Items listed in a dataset
|---|

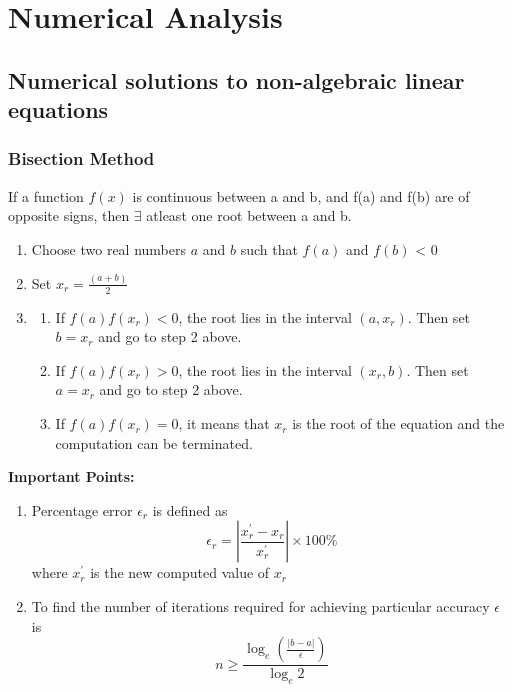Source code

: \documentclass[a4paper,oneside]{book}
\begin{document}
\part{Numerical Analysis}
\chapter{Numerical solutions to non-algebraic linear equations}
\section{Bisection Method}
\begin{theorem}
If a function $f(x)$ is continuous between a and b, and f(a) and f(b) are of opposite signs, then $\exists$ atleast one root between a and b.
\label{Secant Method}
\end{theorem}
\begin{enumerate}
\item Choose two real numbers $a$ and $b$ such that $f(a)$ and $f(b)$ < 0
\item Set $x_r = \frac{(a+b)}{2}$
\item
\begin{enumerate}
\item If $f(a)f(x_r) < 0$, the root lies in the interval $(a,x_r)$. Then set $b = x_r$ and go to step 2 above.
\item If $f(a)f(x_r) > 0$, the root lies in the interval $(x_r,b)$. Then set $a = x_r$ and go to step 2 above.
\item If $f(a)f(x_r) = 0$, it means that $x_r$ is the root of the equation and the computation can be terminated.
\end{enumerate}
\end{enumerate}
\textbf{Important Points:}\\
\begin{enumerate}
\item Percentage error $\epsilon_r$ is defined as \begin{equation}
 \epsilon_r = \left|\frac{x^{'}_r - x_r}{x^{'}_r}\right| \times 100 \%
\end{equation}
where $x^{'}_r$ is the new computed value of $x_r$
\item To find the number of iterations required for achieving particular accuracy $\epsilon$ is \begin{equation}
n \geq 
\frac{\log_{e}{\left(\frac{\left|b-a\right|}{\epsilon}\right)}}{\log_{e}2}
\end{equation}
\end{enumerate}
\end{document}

|---|

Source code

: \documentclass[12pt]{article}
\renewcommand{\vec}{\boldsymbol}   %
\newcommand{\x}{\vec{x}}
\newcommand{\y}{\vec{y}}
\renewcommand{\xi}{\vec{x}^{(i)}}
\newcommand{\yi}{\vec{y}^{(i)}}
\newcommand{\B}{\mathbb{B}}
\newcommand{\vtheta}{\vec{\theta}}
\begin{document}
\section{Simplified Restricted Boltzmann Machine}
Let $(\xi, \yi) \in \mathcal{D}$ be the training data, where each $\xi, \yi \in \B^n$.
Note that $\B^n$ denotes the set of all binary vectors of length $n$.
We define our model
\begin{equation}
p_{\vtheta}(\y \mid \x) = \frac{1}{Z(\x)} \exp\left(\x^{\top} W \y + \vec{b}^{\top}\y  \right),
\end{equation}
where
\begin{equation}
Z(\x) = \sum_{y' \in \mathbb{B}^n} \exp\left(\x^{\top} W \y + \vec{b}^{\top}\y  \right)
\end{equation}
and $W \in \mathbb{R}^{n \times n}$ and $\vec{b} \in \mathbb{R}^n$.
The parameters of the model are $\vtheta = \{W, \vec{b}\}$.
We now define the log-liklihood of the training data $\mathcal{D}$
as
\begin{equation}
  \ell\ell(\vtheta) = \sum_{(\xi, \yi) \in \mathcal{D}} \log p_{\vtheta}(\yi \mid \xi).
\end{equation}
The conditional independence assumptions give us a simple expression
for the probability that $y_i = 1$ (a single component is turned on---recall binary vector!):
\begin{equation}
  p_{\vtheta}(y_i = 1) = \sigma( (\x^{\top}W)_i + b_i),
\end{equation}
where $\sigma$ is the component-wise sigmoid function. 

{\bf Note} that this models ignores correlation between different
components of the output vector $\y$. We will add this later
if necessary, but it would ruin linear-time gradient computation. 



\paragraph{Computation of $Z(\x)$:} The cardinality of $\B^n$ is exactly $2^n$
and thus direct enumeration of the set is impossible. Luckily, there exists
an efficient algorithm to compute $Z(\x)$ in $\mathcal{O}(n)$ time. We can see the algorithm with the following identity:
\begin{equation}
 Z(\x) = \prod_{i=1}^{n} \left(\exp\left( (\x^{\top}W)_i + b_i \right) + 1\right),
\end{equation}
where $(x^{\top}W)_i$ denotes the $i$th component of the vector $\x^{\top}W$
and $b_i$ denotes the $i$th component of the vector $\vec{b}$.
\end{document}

|---|

EXERCISE BRIEF
Filter the records above and return every line that holds the word "Method".

EXERCISE SOLUTION
\section{Bisection Method}
\label{Secant Method}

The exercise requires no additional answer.